We decide to demand answers. What is the point of her being here if nothing more can be done? I ask, in my best voice, ready to stand up to professional defensiveness, if we can talk to someone about our mother’s care because we’re concerned. We are ready for battle but are instead disarmed by kindness and compassion from a Nurse Practitioner. I love this nurse. Plans are put into place with great haste and the very next day she is discharged into my sister Ali’s care (she lives with her).
What happens after discharge is another story – one I may tell another day. But a commode is installed; a special bed is delivered; carers are appointed; rotas for us are established; stair-lifts are installed; a funeral is talking of; application for lasting attorney is registered; the house and our lives are turned upside down. All this and more – as we all prepare to accompany our Mum on the last leg of her journey. As we make ourselves ready to let her go. As we watch her shrink, become frailer and wait for the inevitable pain to hit her in waves.
We have shed so many tears, but we’ve had to dry them for now as there is much to do. We have so little time with her, we can’t be wasting those precious moments sobbing. In the coming weeks, we are told, she will become less able and more bedridden as her muscles waste and the cancer invades other parts of her body (it has already found its way to some glands and into her right lung).
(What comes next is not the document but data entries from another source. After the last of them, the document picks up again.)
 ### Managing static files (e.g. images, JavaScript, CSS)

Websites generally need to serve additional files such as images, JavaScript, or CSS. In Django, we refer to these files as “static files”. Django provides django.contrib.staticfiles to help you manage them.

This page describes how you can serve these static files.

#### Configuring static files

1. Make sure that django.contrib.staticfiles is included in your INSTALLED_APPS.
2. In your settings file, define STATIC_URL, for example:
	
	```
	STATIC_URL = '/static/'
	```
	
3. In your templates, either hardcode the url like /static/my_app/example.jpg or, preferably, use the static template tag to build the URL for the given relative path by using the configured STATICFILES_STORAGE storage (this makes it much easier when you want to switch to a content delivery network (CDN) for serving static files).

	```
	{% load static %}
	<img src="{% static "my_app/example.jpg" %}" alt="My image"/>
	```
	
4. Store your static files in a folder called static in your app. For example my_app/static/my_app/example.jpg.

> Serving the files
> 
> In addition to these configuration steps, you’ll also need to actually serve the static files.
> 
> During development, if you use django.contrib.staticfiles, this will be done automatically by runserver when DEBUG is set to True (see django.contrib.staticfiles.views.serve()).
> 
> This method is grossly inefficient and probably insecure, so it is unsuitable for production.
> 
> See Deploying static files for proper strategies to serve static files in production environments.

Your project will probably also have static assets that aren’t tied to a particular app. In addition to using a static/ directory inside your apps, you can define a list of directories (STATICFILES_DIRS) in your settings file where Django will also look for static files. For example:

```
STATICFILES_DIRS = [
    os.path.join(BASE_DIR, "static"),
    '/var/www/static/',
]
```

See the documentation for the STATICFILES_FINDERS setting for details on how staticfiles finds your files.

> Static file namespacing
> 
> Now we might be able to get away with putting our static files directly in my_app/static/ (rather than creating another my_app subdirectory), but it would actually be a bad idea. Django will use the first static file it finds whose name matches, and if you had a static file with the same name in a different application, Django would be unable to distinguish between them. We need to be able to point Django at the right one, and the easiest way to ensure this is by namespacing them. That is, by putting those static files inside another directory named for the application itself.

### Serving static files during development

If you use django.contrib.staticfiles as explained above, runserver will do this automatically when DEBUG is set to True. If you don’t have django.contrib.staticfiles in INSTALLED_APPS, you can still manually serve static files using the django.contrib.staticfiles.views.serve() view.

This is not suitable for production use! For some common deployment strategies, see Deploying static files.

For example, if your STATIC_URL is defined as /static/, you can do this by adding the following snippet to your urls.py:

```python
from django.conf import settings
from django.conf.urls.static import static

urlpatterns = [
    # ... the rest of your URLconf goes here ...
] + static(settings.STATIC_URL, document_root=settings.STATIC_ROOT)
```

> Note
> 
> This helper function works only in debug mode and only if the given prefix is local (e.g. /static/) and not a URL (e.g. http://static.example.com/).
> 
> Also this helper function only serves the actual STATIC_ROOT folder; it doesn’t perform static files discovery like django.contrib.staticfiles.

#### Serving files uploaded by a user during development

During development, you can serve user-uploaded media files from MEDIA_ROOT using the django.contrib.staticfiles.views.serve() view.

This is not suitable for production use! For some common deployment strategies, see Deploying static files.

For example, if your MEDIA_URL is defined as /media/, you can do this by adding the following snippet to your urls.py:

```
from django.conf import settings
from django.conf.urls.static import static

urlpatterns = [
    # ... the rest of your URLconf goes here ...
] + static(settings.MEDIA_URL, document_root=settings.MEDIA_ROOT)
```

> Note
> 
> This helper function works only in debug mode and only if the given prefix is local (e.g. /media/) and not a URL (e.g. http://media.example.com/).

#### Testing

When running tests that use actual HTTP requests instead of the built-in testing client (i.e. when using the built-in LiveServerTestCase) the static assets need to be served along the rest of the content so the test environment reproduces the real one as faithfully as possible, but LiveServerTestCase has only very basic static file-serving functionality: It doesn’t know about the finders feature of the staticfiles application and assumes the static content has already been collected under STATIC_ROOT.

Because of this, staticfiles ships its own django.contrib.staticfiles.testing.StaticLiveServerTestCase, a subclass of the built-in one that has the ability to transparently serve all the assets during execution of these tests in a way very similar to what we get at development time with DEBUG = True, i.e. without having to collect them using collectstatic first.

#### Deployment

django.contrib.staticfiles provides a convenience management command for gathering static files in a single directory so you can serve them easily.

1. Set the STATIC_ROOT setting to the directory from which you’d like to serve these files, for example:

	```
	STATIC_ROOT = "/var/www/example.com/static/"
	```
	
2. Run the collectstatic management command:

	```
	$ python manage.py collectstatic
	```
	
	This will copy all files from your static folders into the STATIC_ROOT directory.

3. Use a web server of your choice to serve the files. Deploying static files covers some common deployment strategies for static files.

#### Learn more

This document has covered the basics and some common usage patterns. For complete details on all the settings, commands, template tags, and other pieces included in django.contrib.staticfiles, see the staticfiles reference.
Her heart is already compromised with Atrial Fibrillation and is working very hard to fight this invader; but it won’t win, we know that.
Mum has a deep faith. She is not afraid of Death for she knows it was defeated on the Cross. She is, however, wary of dying. She knows it has to be done but she wishes it could be missed out and that she could just go straight to the Father.
And she does not want to leave us. We can’t bear the thought of her not being here. I think now, as I write this, that months from now, I will read this and she won’t be here. I won’t see her again in this world. I carry around the weight of the sadness of that with me always.
But tonight I have laid down the sadness for a little while. I have girded something within myself; something of her that birthed me and made me strong enough to face a tough world with a smile on my face. And I give thanks that I have the honour of being one of her companions as she makes this last stage of her journey. And I pray for strength to carry her, along with my sisters and brother, on that day when she can no longer carry herself. And for the fortitude to be able to let her go when the time comes.